Int J Eat Disord. 2020 Oct;53(10):1657-1666. doi: 10.1002/eat.23362. Epub 2020 Aug 18.
Epidemiological data support that sexual minorities (SM) report higher levels of eating pathology. Theories suggest these disparities exist due to stressors specific to belonging to a minority group; however, few studies have specifically explored differences between SM and heterosexual individuals in clinical eating disorder samples. Thus, the present study compared SM and heterosexual patients with eating disorders on demographic characteristics and eating disorder and psychological outcomes during day hospital treatment.
Patients (N = 389) completed surveys of eating pathology, mood, anxiety, and skills use at treatment admission, 1-month post-admission, discharge, and 6-month follow-up. Overall, 19.8% of patients (n = 79) identified as SM, while 8.0% (n = 32) reported not identifying with any sexual orientation. SM were more likely to present across genders (17.7% of females, 24.2% of males, 33.3% of transgender patients, and 87.5% of nonbinary patients).

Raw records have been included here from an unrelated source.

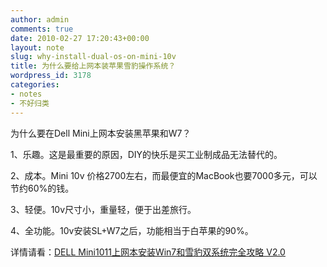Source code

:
 ```yaml
---
author: admin
comments: true
date: 2010-02-27 17:20:43+00:00
layout: note
slug: why-install-dual-os-on-mini-10v
title: 为什么要给上网本装苹果雪豹操作系统？
wordpress_id: 3178
categories:
- notes
- 不好归类
---
```


为什么要在Dell Mini上网本安装黑苹果和W7？

1、乐趣。这是最重要的原因，DIY的快乐是买工业制成品无法替代的。

2、成本。Mini 10v 价格2700左右，而最便宜的MacBook也要7000多元，可以节约60%的钱。

3、轻便。10v尺寸小，重量轻，便于出差旅行。

4、全功能。10v安装SL+W7之后，功能相当于白苹果的90%。

详情请看：[DELL Mini1011上网本安装Win7和雪豹双系统完全攻略 V2.0](http://docs.google.com/Doc?docid=0ATevAD9DAqdEYWpjanhiZG43ZzVzXzEzM2N3MmgyZ2hz&hl=en)
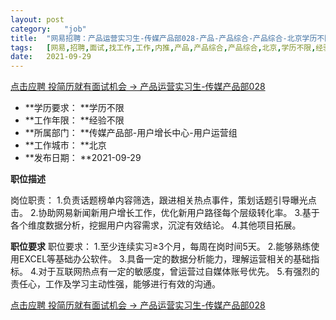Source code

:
 ```yaml
---
layout:	post
category:	"job"
title:	"网易招聘：产品运营实习生-传媒产品部028-产品-产品综合-产品综合-北京学历不限经验不限"
tags:	[网易,招聘,面试,找工作,工作,内推,产品,产品综合,产品综合,北京,学历不限,经验不限]
date:	2021-09-29
---
```


[点击应聘 投简历就有面试机会 -> 产品运营实习生-传媒产品部028](http://mobile.bole.netease.com/bole/boleDetail?id=34766&employeeId=346f03c3cda5f04c&key=all)



- **学历要求： **学历不限
- **工作年限： **经验不限
- **所属部门： **传媒产品部-用户增长中心-用户运营组
- **工作城市： **北京
- **发布日期： **2021-09-29



**职位描述**

岗位职责：
1.负责话题榜单内容筛选，跟进相关热点事件，策划话题引导曝光点击。
2.协助网易新闻新用户增长工作，优化新用户路径每个层级转化率。
3.基于各个维度数据分析，挖掘用户内容需求，沉淀有效结论。
4.其他项目拓展。




**职位要求**
职位要求：
1.至少连续实习≥3个月，每周在岗时间5天。
2.能够熟练使用EXCEL等基础办公软件。
3.具备一定的数据分析能力，理解运营相关的基础指标。
4.对于互联网热点有一定的敏感度，曾运营过自媒体账号优先。
5.有强烈的责任心，工作及学习主动性强，能够进行有效的沟通。



[点击应聘 投简历就有面试机会 -> 产品运营实习生-传媒产品部028](http://mobile.bole.netease.com/bole/boleDetail?id=34766&employeeId=346f03c3cda5f04c&key=all)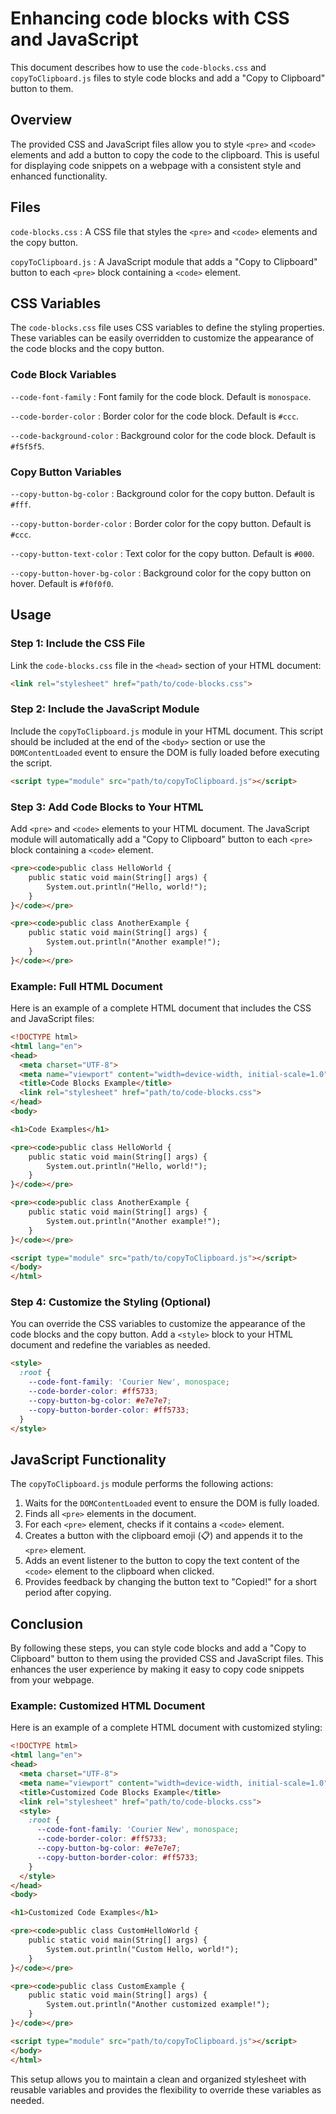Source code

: 
# Enhancing code blocks with CSS and JavaScript

This document describes how to use the `code-blocks.css` and `copyToClipboard.js` files to style code blocks and add a "Copy to Clipboard" button to them.

## Overview

The provided CSS and JavaScript files allow you to style `<pre>` and `<code>` elements and add a button to copy the code to the clipboard. This is useful for displaying code snippets on a webpage with a consistent style and enhanced functionality.

## Files

`code-blocks.css`
: A CSS file that styles the `<pre>` and `<code>` elements and the copy button.

`copyToClipboard.js`
: A JavaScript module that adds a "Copy to Clipboard" button to each `<pre>` block containing a `<code>` element.

## CSS Variables

The `code-blocks.css` file uses CSS variables to define the styling properties. These variables can be easily overridden to customize the appearance of the code blocks and the copy button.

### Code Block Variables

`--code-font-family`
: Font family for the code block. Default is `monospace`.

`--code-border-color`
: Border color for the code block. Default is `#ccc`.

`--code-background-color`
: Background color for the code block. Default is `#f5f5f5`.

### Copy Button Variables

`--copy-button-bg-color`
: Background color for the copy button. Default is `#fff`.

`--copy-button-border-color`
: Border color for the copy button. Default is `#ccc`.

`--copy-button-text-color`
: Text color for the copy button. Default is `#000`.

`--copy-button-hover-bg-color`
: Background color for the copy button on hover. Default is `#f0f0f0`.

## Usage

### Step 1: Include the CSS File

Link the `code-blocks.css` file in the `<head>` section of your HTML document:

```html
<link rel="stylesheet" href="path/to/code-blocks.css">
```

### Step 2: Include the JavaScript Module

Include the `copyToClipboard.js` module in your HTML document. This script should be included at the end of the `<body>` section or use the `DOMContentLoaded` event to ensure the DOM is fully loaded before executing the script.

```html
<script type="module" src="path/to/copyToClipboard.js"></script>
```

### Step 3: Add Code Blocks to Your HTML

Add `<pre>` and `<code>` elements to your HTML document. The JavaScript module will automatically add a "Copy to Clipboard" button to each `<pre>` block containing a `<code>` element.

```html
<pre><code>public class HelloWorld {
    public static void main(String[] args) {
        System.out.println("Hello, world!");
    }
}</code></pre>

<pre><code>public class AnotherExample {
    public static void main(String[] args) {
        System.out.println("Another example!");
    }
}</code></pre>
```

### Example: Full HTML Document

Here is an example of a complete HTML document that includes the CSS and JavaScript files:

```html
<!DOCTYPE html>
<html lang="en">
<head>
  <meta charset="UTF-8">
  <meta name="viewport" content="width=device-width, initial-scale=1.0">
  <title>Code Blocks Example</title>
  <link rel="stylesheet" href="path/to/code-blocks.css">
</head>
<body>

<h1>Code Examples</h1>

<pre><code>public class HelloWorld {
    public static void main(String[] args) {
        System.out.println("Hello, world!");
    }
}</code></pre>

<pre><code>public class AnotherExample {
    public static void main(String[] args) {
        System.out.println("Another example!");
    }
}</code></pre>

<script type="module" src="path/to/copyToClipboard.js"></script>
</body>
</html>
```

### Step 4: Customize the Styling (Optional)

You can override the CSS variables to customize the appearance of the code blocks and the copy button. Add a `<style>` block to your HTML document and redefine the variables as needed.

```html
<style>
  :root {
    --code-font-family: 'Courier New', monospace;
    --code-border-color: #ff5733;
    --copy-button-bg-color: #e7e7e7;
    --copy-button-border-color: #ff5733;
  }
</style>
```

## JavaScript Functionality

The `copyToClipboard.js` module performs the following actions:

1. Waits for the `DOMContentLoaded` event to ensure the DOM is fully loaded.
2. Finds all `<pre>` elements in the document.
3. For each `<pre>` element, checks if it contains a `<code>` element.
4. Creates a button with the clipboard emoji (📋) and appends it to the `<pre>` element.
5. Adds an event listener to the button to copy the text content of the `<code>` element to the clipboard when clicked.
6. Provides feedback by changing the button text to "Copied!" for a short period after copying.

## Conclusion

By following these steps, you can style code blocks and add a "Copy to Clipboard" button to them using the provided CSS and JavaScript files. This enhances the user experience by making it easy to copy code snippets from your webpage.

### Example: Customized HTML Document

Here is an example of a complete HTML document with customized styling:

```html
<!DOCTYPE html>
<html lang="en">
<head>
  <meta charset="UTF-8">
  <meta name="viewport" content="width=device-width, initial-scale=1.0">
  <title>Customized Code Blocks Example</title>
  <link rel="stylesheet" href="path/to/code-blocks.css">
  <style>
    :root {
      --code-font-family: 'Courier New', monospace;
      --code-border-color: #ff5733;
      --copy-button-bg-color: #e7e7e7;
      --copy-button-border-color: #ff5733;
    }
  </style>
</head>
<body>

<h1>Customized Code Examples</h1>

<pre><code>public class CustomHelloWorld {
    public static void main(String[] args) {
        System.out.println("Custom Hello, world!");
    }
}</code></pre>

<pre><code>public class CustomExample {
    public static void main(String[] args) {
        System.out.println("Another customized example!");
    }
}</code></pre>

<script type="module" src="path/to/copyToClipboard.js"></script>
</body>
</html>
```

This setup allows you to maintain a clean and organized stylesheet with reusable variables and provides the flexibility to override these variables as needed.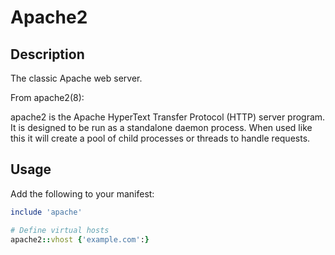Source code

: # Apache2 #
## Description ##
The classic Apache web server.

From apache2(8):

apache2 is the Apache HyperText Transfer Protocol (HTTP) server program. It is designed to be run as a standalone daemon process. When used
like this it will create a pool of child processes or threads to handle requests.

## Usage ##
Add the following to your manifest:
```ruby
include 'apache'

# Define virtual hosts
apache2::vhost {'example.com':}
```
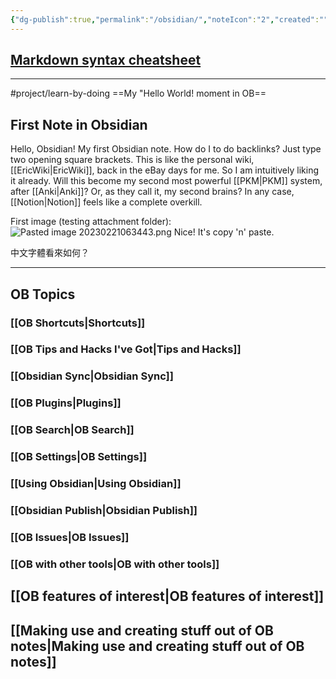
 ```yaml
---
{"dg-publish":true,"permalink":"/obsidian/","noteIcon":"2","created":"","updated":""}
---
```


## [Markdown syntax cheatsheet](https://help.obsidian.md/Editing+and+formatting/Basic+formatting+syntax)

---
#project/learn-by-doing 
==My "Hello World! moment in OB==
## First Note in Obsidian
Hello, Obsidian!
My first Obsidian note.
How do I to do backlinks? Just type two opening square brackets.
This is like the personal wiki, [[EricWiki\|EricWiki]], back in the eBay days for me. So I am intuitively liking it already.
Will this become my second most powerful [[PKM\|PKM]] system, after [[Anki\|Anki]]?
Or, as they call it, my second brains?
In any case, [[Notion\|Notion]] feels like a complete overkill.

First image (testing attachment folder): 
![Pasted image 20230221063443.png](/img/user/_attachments/Pasted%20image%2020230221063443.png)
Nice! It's copy 'n' paste.

中文字體看來如何？

---

## OB Topics
### [[OB Shortcuts\|Shortcuts]]
### [[OB Tips and Hacks I've Got\|Tips and Hacks]]
### [[Obsidian Sync\|Obsidian Sync]]
### [[OB Plugins\|Plugins]]
### [[OB Search\|OB Search]]
### [[OB Settings\|OB Settings]]
### [[Using Obsidian\|Using Obsidian]]
### [[Obsidian Publish\|Obsidian Publish]]
### [[OB Issues\|OB Issues]]
### [[OB with other tools\|OB with other tools]]

## [[OB features of interest\|OB features of interest]]

## [[Making use and creating stuff out of OB notes\|Making use and creating stuff out of OB notes]]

SM patients were significantly more likely to endorse major depressive disorder, panic disorder, and self-harm at admission than their heterosexual counterparts. Multilevel models demonstrated that across time, SM patients demonstrated greater eating pathology, emotion dysregulation, depressive symptoms, and anxiety symptoms. Significant interactions between sexual orientation and time were found for eating pathology and emotion dysregulation, such that although SM patients started treatment with higher scores, they improved at a faster rate compared to heterosexual patients.
Consistent with minority stress theory, SM patients report greater overall eating disorder and comorbid symptoms. Importantly, results do not support that there appear to be significant disparities in treatment outcome for SM patients in this sample of day hospital patients.
流行病学数据支持性少数群体(SM)报告更高水平的进食障碍。理论表明,这些差异的存在是由于属于少数群体的特定压力源;然而,很少有研究专门探讨了临床进食障碍样本中 SM 和异性恋个体之间的差异。因此,本研究比较了在日间医院治疗中,SM 和异性恋进食障碍患者在人口统计学特征、进食障碍和心理结果方面的差异。
患者(N=389)在治疗入院时、入院后 1 个月、出院时和 6 个月随访时完成了进食障碍、情绪、焦虑和技能使用的调查。总体而言,19.8%的患者(n=79)认为自己是 SM,而 8.0%(n=32)表示不认同任何性取向。SM 更有可能出现在不同性别中(17.7%的女性、24.2%的男性、33.3%的跨性别患者和 87.5%的非二元性别患者)。
SM 患者在入院时比异性恋患者更有可能被诊断为重度抑郁症、惊恐障碍和自残。多层次模型表明,SM 患者在整个时间内表现出更严重的进食障碍、情绪失调、抑郁症状和焦虑症状。在进食障碍和情绪失调方面,发现了性取向和时间之间的显著交互作用,即尽管 SM 患者开始治疗时的分数较高,但他们的改善速度比异性恋患者更快。
与少数群体应激理论一致,SM 患者报告了更严重的整体进食障碍和共病症状。重要的是,结果并不支持在这个日间医院患者样本中,SM 患者的治疗结果存在明显差异。